JPMorgan Chase rose 1.3%, American Express added 1.9% and Bank of America gained 1.1%
The yield on the 10 year Treasury rose to 2.39% from 2.38% late Wednesday.
The higher yields followed a Commerce Department report showing that U.S. home construction rose faster than expected by economists in April.
The solid report follows a series of weak economic reports on Wednesday that shoved bond yields sharply lower and weighed down the entire financial sector.
The positive home construction data also gave homebuilder stocks a lift. Taylor Morrison Home climbed 2.4% and KB Home added 2.2%.
Investors also bid up shares in Walmart, after the retail giant reported a surge in a key sales measure, driven by a growing grocery sales business. The company also said online sales rose 37%.
The world’s largest retailer also beat Wall Street’s profit forecasts for the first quarter. The company has been working to get more people into its stores and use its online shopping service. It recently launched next-day delivery as it faces tougher competition from other retailers and Amazon. The stock closed with a 1.4% gain.
Energy futures finished higher. Benchmark U.S. crude rose 1.4% to settle at $62.87 per barrel. Brent crude, the international standard, closed 1.2% higher at $72.62 per barrel.

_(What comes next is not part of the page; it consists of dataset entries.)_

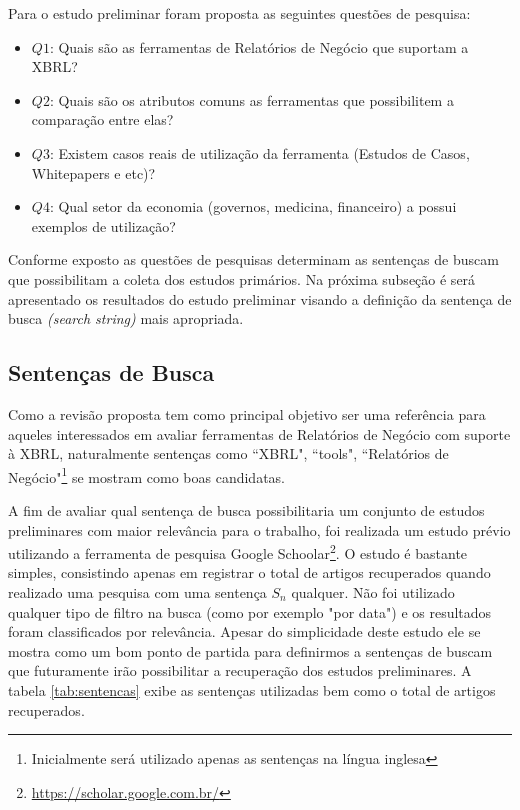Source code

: \documentclass{article}
\begin{document}
Para o estudo preliminar foram proposta as seguintes questões de pesquisa:
\begin{itemize}
  \item \textbf{$Q1$}: Quais são as ferramentas de Relatórios de Negócio que
    suportam a XBRL?
  \item \textbf{$Q2$}: Quais são os atributos comuns as ferramentas
    que possibilitem a comparação entre elas?
  \item \textbf{$Q3$}: Existem casos reais de utilização da ferramenta
    (Estudos de Casos, Whitepapers e etc)?
  \item \textbf{$Q4$}: Qual setor da economia (governos, medicina, financeiro) a
    possui exemplos de utilização?
\end{itemize}

Conforme exposto as questões de pesquisas determinam as sentenças de
buscam que possibilitam a coleta dos estudos primários. Na próxima
subseção é será apresentado os resultados do estudo preliminar visando
a definição da sentença de busca \textit{(search string)} mais apropriada.

\subsection{Sentenças de Busca}
\label{subsec:setences}

Como a revisão proposta tem como principal objetivo ser uma referência para aqueles interessados em avaliar ferramentas de Relatórios de Negócio com suporte à XBRL, naturalmente sentenças como ``XBRL", ``tools", ``Relatórios de Negócio"\footnote{Inicialmente será utilizado apenas as sentenças na língua inglesa} se mostram como boas candidatas. 

A fim de avaliar qual sentença de busca possibilitaria um conjunto de
estudos preliminares com maior relevância para o trabalho, foi
realizada um estudo prévio utilizando a ferramenta de pesquisa Google
Schoolar\footnote{\url{https://scholar.google.com.br/}}. O estudo é
bastante simples, consistindo apenas em registrar o total de artigos
recuperados quando realizado uma pesquisa com uma sentença $S_n$
qualquer. Não foi utilizado qualquer tipo de filtro na busca (como por
exemplo "por data") e os resultados foram classificados por
relevância. Apesar do simplicidade deste estudo ele se mostra como um
bom ponto de partida para definirmos a sentenças de buscam que
futuramente irão possibilitar a recuperação dos estudos preliminares. A tabela \ref{tab:sentencas} exibe as sentenças utilizadas bem como o total de artigos recuperados.
\end{document}
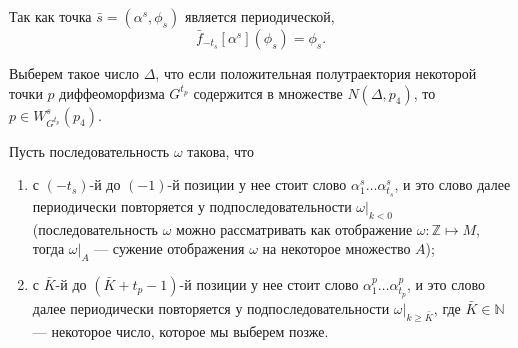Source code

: \documentclass[12pt]{article}
\begin{document}
Так как точка $\bar{s}=(\alpha^s,\phi_s)$ является периодической, 
$$\bar{f}_{-t_s}[\alpha^s](\phi_s)=\phi_s.$$

Выберем такое число $\Delta$, что если положительная полутраектория некоторой точки $p$ диффеоморфизма $G^{t_p}$ содержится в множестве $N(\Delta,p_4)$, то $p\in W_{G^{t_p}}^s(p_4)$.

Пусть последовательность $\omega$ такова, что 
\begin{enumerate}
	\item с $(-t_s)$-й до $(-1)$-й позиции у нее стоит слово $\alpha^s_1\ldots\alpha^s_{t_s}$, и это слово далее периодически повторяется у подпоследовательности $\omega|_{k<0}$ (последовательность $\omega$ можно рассматривать как отображение $\omega:\mathbb{Z}\mapsto M$, тогда $\omega|_{A}$ --- сужение отображения $\omega$ на некоторое множество $A$);
	\item с $\bar{K}$-й до $(\bar{K}+t_p-1)$-й позиции у нее стоит слово $\alpha^p_1\ldots\alpha^p_{t_p}$, и это слово далее периодически повторяется у подпоследовательности $\omega|_{k\geq \bar{K}}$,
	где $\bar{K}\in\mathbb{N}$ --- некоторое число, которое мы выберем позже.
\end{enumerate}
\end{document}
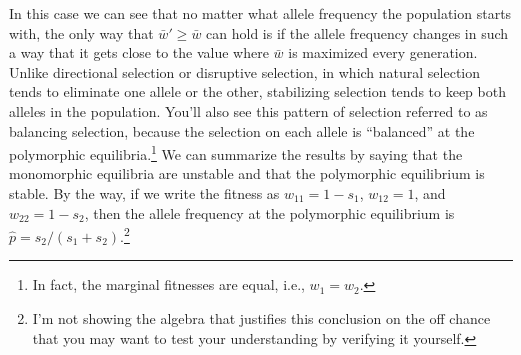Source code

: In this case we can see that no matter what allele frequency the
population starts with, the only way that $\bar w' \ge \bar w$ can
hold is if the allele frequency changes in such a way that it gets
close to the value where $\bar w$ is maximized every
generation. Unlike directional selection or disruptive selection, in
which natural selection tends to eliminate one allele or the other,
stabilizing selection tends to keep both alleles in the
population. You'll also see this pattern of selection referred to as
balancing selection, because the selection on each allele is
``balanced'' at the polymorphic equilibria.\footnote{In fact, the
  marginal fitnesses are equal, i.e., $w_1=w_2$.} We can summarize the
results by saying that the monomorphic equilibria are unstable and
that the polymorphic equilibrium is stable. By the way, if we write
the fitness as $w_{11} = 1 - s_1$, $w_{12}=1$, and $w_{22}=1-s_2$,
then the allele frequency at the polymorphic equilibrium is $\hat
p=s_2/(s_1+s_2)$.\footnote{I'm not showing the algebra that justifies
  this conclusion on the off chance that you may want to test your
  understanding by verifying it yourself.}


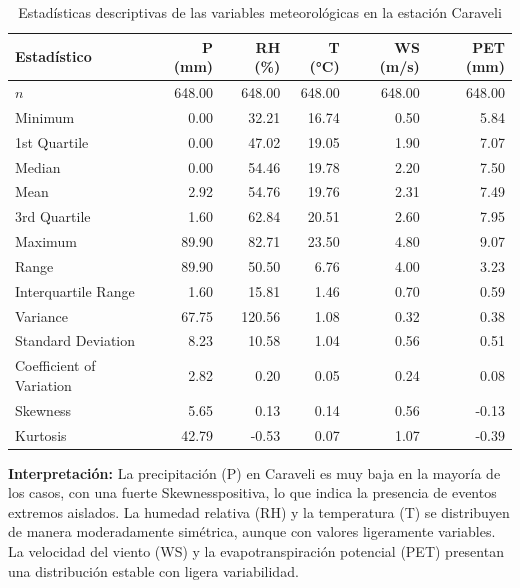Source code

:\begin{table}[H]
\centering
\caption{Estadísticas descriptivas de las variables meteorológicas en la estación Caraveli}
\label{tab:stat_caraveli}
\tiny
\begin{tabular}{lrrrrr}
\toprule
\textbf{Estadístico} & \textbf{P (mm)} & \textbf{RH (\%)} & \textbf{T (°C)} & \textbf{WS (m/s)} & \textbf{PET (mm)} \\
\midrule
$n$    & 648.00 & 648.00 & 648.00 & 648.00 & 648.00 \\
Minimum                 & 0.00   & 32.21  & 16.74  & 0.50   & 5.84   \\
1st Quartile          & 0.00   & 47.02  & 19.05  & 1.90   & 7.07   \\
Median               & 0.00   & 54.46  & 19.78  & 2.20   & 7.50   \\
Mean                 & 2.92   & 54.76  & 19.76  & 2.31   & 7.49   \\
3rd Quartile           & 1.60   & 62.84  & 20.51  & 2.60   & 7.95   \\
Maximum                & 89.90  & 82.71  & 23.50  & 4.80   & 9.07   \\
Range                 & 89.90  & 50.50  & 6.76   & 4.00   & 3.23   \\
Interquartile Range  & 1.60   & 15.81  & 1.46   & 0.70   & 0.59   \\
Variance            & 67.75  & 120.56 & 1.08   & 0.32   & 0.38   \\
Standard Deviation          & 8.23   & 10.58  & 1.04   & 0.56   & 0.51   \\
Coefficient of Variation      & 2.82   & 0.20   & 0.05   & 0.24   & 0.08   \\
Skewness            & 5.65   & 0.13   & 0.14   & 0.56   & -0.13  \\
Kurtosis              & 42.79  & -0.53  & 0.07   & 1.07   & -0.39  \\
\bottomrule
\end{tabular}
\end{table}

\textbf{Interpretación:} La precipitación (P) en Caraveli es muy baja en la mayoría de los casos, con una fuerte Skewnesspositiva, lo que indica la presencia de eventos extremos aislados. La humedad relativa (RH) y la temperatura (T) se distribuyen de manera moderadamente simétrica, aunque con valores ligeramente variables. La velocidad del viento (WS) y la evapotranspiración potencial (PET) presentan una distribución estable con ligera variabilidad.

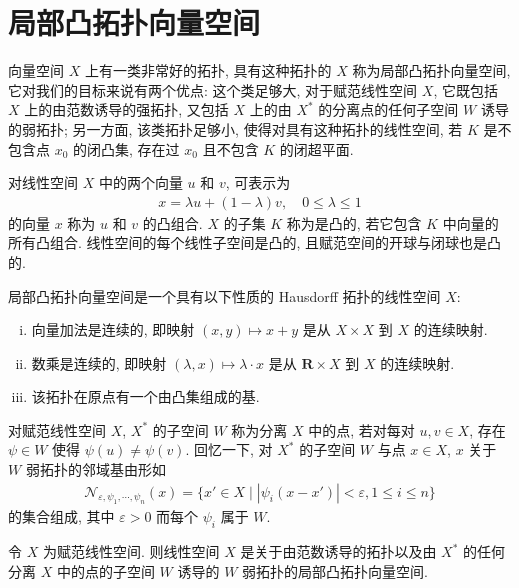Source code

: \documentclass[../../main.tex]{subfiles}
\begin{document}
\section{局部凸拓扑向量空间}\label{section:ch14-局部凸}

向量空间 $X$ 上有一类非常好的拓扑, 具有这种拓扑的 $X$ 称为局部凸拓扑向量空间, 它对我们的目标来说有两个优点: 这个类足够大, 对于赋范线性空间 $X$, 它既包括 $X$ 上的由范数诱导的强拓扑, 又包括 $X$ 上的由 $X^{*}$ 的分离点的任何子空间 $W$ 诱导的弱拓扑; 另一方面, 该类拓扑足够小, 使得对具有这种拓扑的线性空间, 若 $K$ 是不包含点 $x_{0}$ 的闭凸集, 存在过 $x_{0}$ 且不包含 $K$ 的闭超平面.

对线性空间 $X$ 中的两个向量 $u$ 和 $v$, 可表示为
\begin{align*}
x=\lambda u+(1-\lambda)v,\quad 0\leqslant\lambda\leqslant 1
\end{align*}
的向量 $x$ 称为 $u$ 和 $v$ 的凸组合. $X$ 的子集 $K$ 称为是凸的, 若它包含 $K$ 中向量的所有凸组合. 线性空间的每个线性子空间是凸的, 且赋范空间的开球与闭球也是凸的.

\begin{definition}[局部凸拓扑向量空间]\label{definition:ch14-局部凸}
局部凸拓扑向量空间是一个具有以下性质的 Hausdorff 拓扑的线性空间 $X$:
\begin{enumerate}[(i)]
\item 向量加法是连续的, 即映射 $(x,y)\mapsto x+y$ 是从 $X\times X$ 到 $X$ 的连续映射.
\item 数乘是连续的, 即映射 $(\lambda,x)\mapsto\lambda\cdot x$ 是从 $\mathbf{R}\times X$ 到 $X$ 的连续映射.
\item 该拓扑在原点有一个由凸集组成的基.
\end{enumerate}
\end{definition}

对赋范线性空间 $X$, $X^{*}$ 的子空间 $W$ 称为分离 $X$ 中的点, 若对每对 $u,v\in X$, 存在 $\psi\in W$ 使得 $\psi(u)\neq\psi(v)$. 回忆一下, 对 $X^{*}$ 的子空间 $W$ 与点 $x\in X$, $x$ 关于 $W$ 弱拓扑的邻域基由形如
\begin{align*}
\mathcal{N}_{\varepsilon,\psi_{1},\cdots,\psi_{n}}(x)=\{x'\in X\mid|\psi_{i}(x-x')|<\varepsilon,1\leqslant i\leqslant n\}
\end{align*}
的集合组成, 其中 $\varepsilon>0$ 而每个 $\psi_{i}$ 属于 $W$.

\begin{proposition}\label{proposition:ch14-局部凸例}
令 $X$ 为赋范线性空间. 则线性空间 $X$ 是关于由范数诱导的拓扑以及由 $X^{*}$ 的任何分离 $X$ 中的点的子空间 $W$ 诱导的 $W$ 弱拓扑的局部凸拓扑向量空间.
\end{proposition}
\end{document}
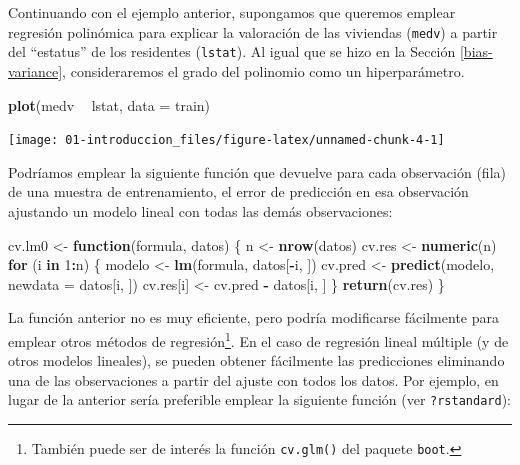 \documentclass[]{book}
\newenvironment{Shaded}{\begin{snugshade}}{\end{snugshade}}
\newcommand{\KeywordTok}[1]{\textcolor[rgb]{0.13,0.29,0.53}{\textbf{#1}}}
\newcommand{\DataTypeTok}[1]{\textcolor[rgb]{0.13,0.29,0.53}{#1}}
\newcommand{\DecValTok}[1]{\textcolor[rgb]{0.00,0.00,0.81}{#1}}
\newcommand{\StringTok}[1]{\textcolor[rgb]{0.31,0.60,0.02}{#1}}
\newcommand{\ControlFlowTok}[1]{\textcolor[rgb]{0.13,0.29,0.53}{\textbf{#1}}}
\newcommand{\OperatorTok}[1]{\textcolor[rgb]{0.81,0.36,0.00}{\textbf{#1}}}
\newcommand{\NormalTok}[1]{#1}
\theoremstyle{break}
\theoremstyle{definition}
\theoremstyle{definition}
\theoremstyle{definition}
\theoremstyle{remark}
\begin{document}
Continuando con el ejemplo anterior, supongamos que queremos emplear
regresión polinómica para explicar la valoración de las viviendas
(\texttt{medv}) a partir del ``estatus'' de los residentes
(\texttt{lstat}). Al igual que se hizo en la Sección
\ref{bias-variance}, consideraremos el grado del polinomio como un
hiperparámetro.

\begin{Shaded}
\begin{Highlighting}[]
\KeywordTok{plot}\NormalTok{(medv }\OperatorTok{~}\StringTok{ }\NormalTok{lstat, }\DataTypeTok{data =}\NormalTok{ train)}
\end{Highlighting}
\end{Shaded}

\begin{center}\texttt{[image: 01-introduccion\_files/figure-latex/unnamed-chunk-4-1]} \end{center}

Podríamos emplear la siguiente función que devuelve para cada
observación (fila) de una muestra de entrenamiento, el error de
predicción en esa observación ajustando un modelo lineal con todas las
demás observaciones:

\begin{Shaded}
\begin{Highlighting}[]
\NormalTok{cv.lm0 <-}\StringTok{ }\ControlFlowTok{function}\NormalTok{(formula, datos) \{}
\NormalTok{    n <-}\StringTok{ }\KeywordTok{nrow}\NormalTok{(datos)}
\NormalTok{    cv.res <-}\StringTok{ }\KeywordTok{numeric}\NormalTok{(n)}
    \ControlFlowTok{for}\NormalTok{ (i }\ControlFlowTok{in} \DecValTok{1}\OperatorTok{:}\NormalTok{n) \{}
\NormalTok{        modelo <-}\StringTok{ }\KeywordTok{lm}\NormalTok{(formula, datos[}\OperatorTok{-}\NormalTok{i, ])}
\NormalTok{        cv.pred <-}\StringTok{ }\KeywordTok{predict}\NormalTok{(modelo, }\DataTypeTok{newdata =}\NormalTok{ datos[i, ])}
\NormalTok{        cv.res[i] <-}\StringTok{ }\NormalTok{cv.pred }\OperatorTok{-}\StringTok{ }\NormalTok{datos[i, ]}
\NormalTok{    \}}
    \KeywordTok{return}\NormalTok{(cv.res)}
\NormalTok{\}}
\end{Highlighting}
\end{Shaded}

La función anterior no es muy eficiente, pero podría modificarse
fácilmente para emplear otros métodos de regresión\footnote{También
  puede ser de interés la función \texttt{cv.glm()} del paquete
  \texttt{boot}.}. En el caso de regresión lineal múltiple (y de otros
modelos lineales), se pueden obtener fácilmente las predicciones
eliminando una de las observaciones a partir del ajuste con todos los
datos. Por ejemplo, en lugar de la anterior sería preferible emplear la
siguiente función (ver \texttt{?rstandard}):
\end{document}
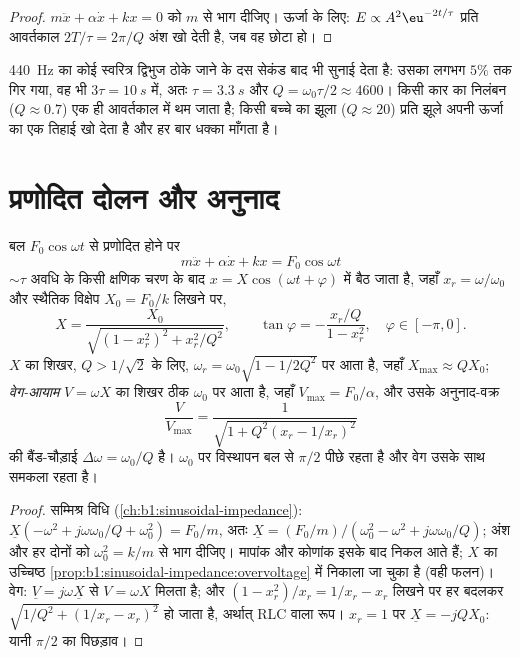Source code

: \begin{proof}
$m\ddot x + \alpha\dot x + kx = 0$ को $m$ से भाग दीजिए। ऊर्जा के लिए: $E
\propto A^2\eu^{-2t/\tau}$ प्रति आवर्तकाल $2T/\tau = 2\pi/Q$ अंश खो देती
है, जब वह छोटा हो।
\end{proof}

\begin{example}[गूँजने के समय]\label{ex:b1:oscillators-resonance:ringing}
\qty{440}{Hz} का कोई स्वरित्र द्विभुज ठोके जाने के दस सेकंड बाद भी सुनाई
देता है: उसका  लगभग $5\%$ तक गिर गया, वह भी $3\tau = \qty{10}{s}$ में, अतः
$\tau = \qty{3.3}{s}$ और $Q = \omega_0\tau/2 \approx 4600$। किसी कार का
निलंबन ($Q \approx 0.7$) एक ही आवर्तकाल में थम जाता है; किसी बच्चे का झूला
($Q \approx 20$) प्रति झूले अपनी ऊर्जा का एक तिहाई खो देता है और हर बार
धक्का माँगता है।
\end{example}

\section{प्रणोदित दोलन और अनुनाद}

\begin{theorem}[ज्यावक्रीय रूप से प्रणोदित दोलित्र]\label{thm:b1:oscillators-resonance:forced}
बल $F_0\cos\omega t$ से प्रणोदित होने पर 
\[
m\ddot x + \alpha\dot x + kx = F_0\cos\omega t
\]
$\sim\tau$ अवधि के किसी क्षणिक चरण के बाद 
$x = X\cos(\omega t + \varphi)$ में बैठ जाता है, जहाँ $x_r = \omega/\omega_0$
और स्थैतिक विक्षेप $X_0 = F_0/k$ लिखने पर,
\[
X = \frac{X_0}{\sqrt{(1 - x_r^2)^2 + x_r^2/Q^2}}, \qquad
\tan\varphi = -\frac{x_r/Q}{1 - x_r^2}, \quad \varphi \in [-\pi, 0] .
\]
\emph{} $X$ का शिखर, $Q > 1/\sqrt2$ के लिए, $\omega_r =
\omega_0\sqrt{1 - 1/2Q^2}$ पर आता है, जहाँ $X_{\max} \approx QX_0$;
\emph{वेग-आयाम} $V = \omega X$ का शिखर ठीक $\omega_0$ पर आता है, जहाँ $V_{\max} =
F_0/\alpha$, और उसके अनुनाद-वक्र
\[
\frac{V}{V_{\max}} = \frac{1}{\sqrt{1 + Q^2(x_r - 1/x_r)^2}}
\]
की बैंड-चौड़ाई $\Delta\omega = \omega_0/Q$ है। $\omega_0$ पर विस्थापन बल से
$\pi/2$ पीछे रहता है और वेग उसके साथ समकला रहता है।
\end{theorem}

\begin{proof}
सम्मिश्र विधि (\cref{ch:b1:sinusoidal-impedance}): $\underline X(-\omega^2
+ j\omega\omega_0/Q + \omega_0^2) = F_0/m$, अतः $\underline X = (F_0/m)/(\omega_0^2
- \omega^2 + j\omega\omega_0/Q)$; अंश और हर दोनों को $\omega_0^2 = k/m$ से भाग
दीजिए। मापांक और कोणांक इसके बाद निकल आते हैं; $X$ का उच्चिष्ठ
\cref{prop:b1:sinusoidal-impedance:overvoltage} में निकाला जा चुका है (वही
फलन)। वेग: $\underline V = j\omega\underline X$ से $V = \omega X$ मिलता है;
और $(1 - x_r^2)/x_r = 1/x_r - x_r$ लिखने पर हर बदलकर
$\sqrt{1/Q^2 + (1/x_r - x_r)^2}$ हो जाता है, अर्थात् RLC वाला रूप। $x_r = 1$
पर $\underline X = -jQX_0$: यानी $\pi/2$ का पिछड़ाव।
\end{proof}

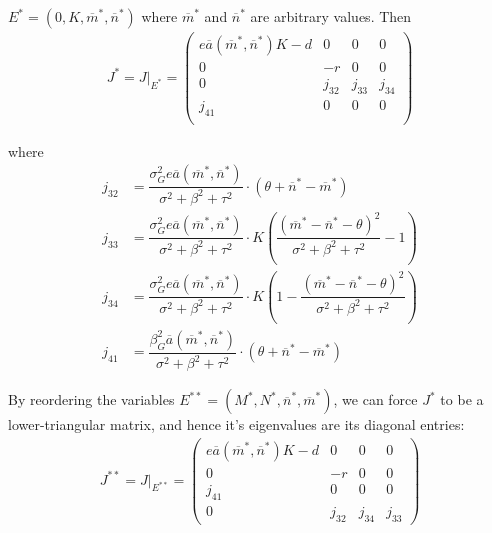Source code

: \documentclass[10pt]{beamer}
\begin{document}
$E^* = (0, K, \overline{m}^*, \overline{n}^*)$ where $\overline{m}^*$ and $\overline{n}^*$ are arbitrary values.  Then
\begin{align*}
	J^* = J\big|_{E^*} = \left(
	\begin{array}{cccc}
		e\overline{a}(\overline{m}^*, \overline{n}^*)K - d & 0 & 0 & 0 \\[.4cm]
		0 & -r & 0 & 0 \\[.4cm]
		0 & j_{32} & j_{33} & j_{34} \\[.4cm]
		j_{41} & 0 & 0 & 0 \\
	\end{array}
	\right)
\end{align*}

\noindent where
\begin{align*}
	j_{32} &= \dfrac{\sigma_G^2e\overline{a}(\overline{m}^*, \overline{n}^*)}{\sigma^2 + \beta^2 + \tau^2} \cdot (\theta + \overline{n}^* - \overline{m}^*) \\
	j_{33} &=  \dfrac{\sigma_G^2e\overline{a}(\overline{m}^*, \overline{n}^*)}{\sigma^2 + \beta^2 + \tau^2} \cdot K\left(\dfrac{(\overline{m}^* - \overline{n}^* - \theta)^2}{\sigma^2 + \beta^2 + \tau^2} - 1\right) \\
	j_{34} &= \dfrac{\sigma_G^2e\overline{a}(\overline{m}^*, \overline{n}^*)}{\sigma^2 + \beta^2 + \tau^2} \cdot K\left(1 - \dfrac{(\overline{m}^* - \overline{n}^* - \theta)^2}{\sigma^2 + \beta^2 + \tau^2}\right) \\
	j_{41} &= \dfrac{\beta_G^2\overline{a}(\overline{m}^*, \overline{n}^*)}{\sigma^2 + \beta^2 + \tau^2} \cdot (\theta + \overline{n}^* - \overline{m}^*)
\end{align*}

\vskip 10pt

\noindent By reordering the variables $E^{**} = (M^*, N^*, \overline{n}^*, \overline{m}^*)$, we can force $J^*$ to be a lower-triangular matrix, and hence it's eigenvalues are its diagonal entries:
\begin{align*}
	J^{**} = J\big|_{E^{**}} = \left(
	\begin{array}{cccc}
		e\overline{a}(\overline{m}^*, \overline{n}^*)K - d & 0 & 0 & 0 \\[.4cm]
		0 & -r & 0 & 0 \\[.4cm]
		j_{41} & 0 & 0 & 0 \\[.4cm]
		0 & j_{32} & j_{34} & j_{33}
	\end{array}
	\right)
\end{align*}
\end{document}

Wholesale gasoline climbed 2.4% to $2.06 per gallon. Heating oil gained 1.8% to $2.12 per gallon. Natural gas added 1.5% to $2.64 per 1,000 cubic feet.
Gold fell 0.9% to $1,286.20 per ounce, silver dropped 1.8% to $14.54 per ounce and copper gained 0.2% to $2.75 per pound.
The dollar rose to 109.87 Japanese yen from 109.54 yen on Wednesday. The euro weakened to $1.1172 from $1.1204.